___ Data for analysis

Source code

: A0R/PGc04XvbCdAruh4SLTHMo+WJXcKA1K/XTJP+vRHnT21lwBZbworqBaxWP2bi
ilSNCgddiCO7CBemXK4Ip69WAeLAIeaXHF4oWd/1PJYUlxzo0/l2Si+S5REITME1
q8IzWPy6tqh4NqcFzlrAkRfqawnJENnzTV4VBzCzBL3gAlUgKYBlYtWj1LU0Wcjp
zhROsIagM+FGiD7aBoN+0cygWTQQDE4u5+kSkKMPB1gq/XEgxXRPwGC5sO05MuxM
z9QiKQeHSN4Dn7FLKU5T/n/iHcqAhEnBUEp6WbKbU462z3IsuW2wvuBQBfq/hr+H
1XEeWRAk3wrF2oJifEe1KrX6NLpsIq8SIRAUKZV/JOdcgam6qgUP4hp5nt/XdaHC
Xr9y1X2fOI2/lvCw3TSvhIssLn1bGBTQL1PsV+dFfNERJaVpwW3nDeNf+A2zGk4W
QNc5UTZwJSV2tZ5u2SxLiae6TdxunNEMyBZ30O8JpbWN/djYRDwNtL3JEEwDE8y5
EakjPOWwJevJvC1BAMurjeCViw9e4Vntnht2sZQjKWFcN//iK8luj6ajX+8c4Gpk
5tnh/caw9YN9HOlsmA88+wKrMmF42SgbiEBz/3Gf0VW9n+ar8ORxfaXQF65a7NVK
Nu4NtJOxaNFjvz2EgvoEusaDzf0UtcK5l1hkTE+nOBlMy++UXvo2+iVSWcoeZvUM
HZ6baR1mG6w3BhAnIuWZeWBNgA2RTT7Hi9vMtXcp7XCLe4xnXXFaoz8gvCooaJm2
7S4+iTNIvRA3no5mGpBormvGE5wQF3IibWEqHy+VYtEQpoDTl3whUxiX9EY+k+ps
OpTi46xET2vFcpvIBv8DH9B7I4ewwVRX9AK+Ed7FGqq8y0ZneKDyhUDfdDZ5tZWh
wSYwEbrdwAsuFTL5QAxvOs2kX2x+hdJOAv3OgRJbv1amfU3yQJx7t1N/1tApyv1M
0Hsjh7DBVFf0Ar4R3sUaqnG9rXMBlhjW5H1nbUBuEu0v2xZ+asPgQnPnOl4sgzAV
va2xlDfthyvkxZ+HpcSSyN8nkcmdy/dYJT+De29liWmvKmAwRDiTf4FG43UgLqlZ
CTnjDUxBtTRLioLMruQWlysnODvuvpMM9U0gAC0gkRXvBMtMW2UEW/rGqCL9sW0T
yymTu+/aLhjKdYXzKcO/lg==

______

— Work task —
Give back exactly the lines of the listing above that run from the line with "q8IzWPy6tqh4NqcFzlrAkRfqawnJENnzTV4VBzCzBL3gAlUgKYBlYtWj1LU0Wcjp" to the line with "Xr9y1X2fOI2/lvCw3TSvhIssLn1bGBTQL1PsV+dFfNERJaVpwW3nDeNf+A2zGk4W", inclusive.

— Solution to this problem —
q8IzWPy6tqh4NqcFzlrAkRfqawnJENnzTV4VBzCzBL3gAlUgKYBlYtWj1LU0Wcjp
zhROsIagM+FGiD7aBoN+0cygWTQQDE4u5+kSkKMPB1gq/XEgxXRPwGC5sO05MuxM
z9QiKQeHSN4Dn7FLKU5T/n/iHcqAhEnBUEp6WbKbU462z3IsuW2wvuBQBfq/hr+H
1XEeWRAk3wrF2oJifEe1KrX6NLpsIq8SIRAUKZV/JOdcgam6qgUP4hp5nt/XdaHC
Xr9y1X2fOI2/lvCw3TSvhIssLn1bGBTQL1PsV+dFfNERJaVpwW3nDeNf+A2zGk4W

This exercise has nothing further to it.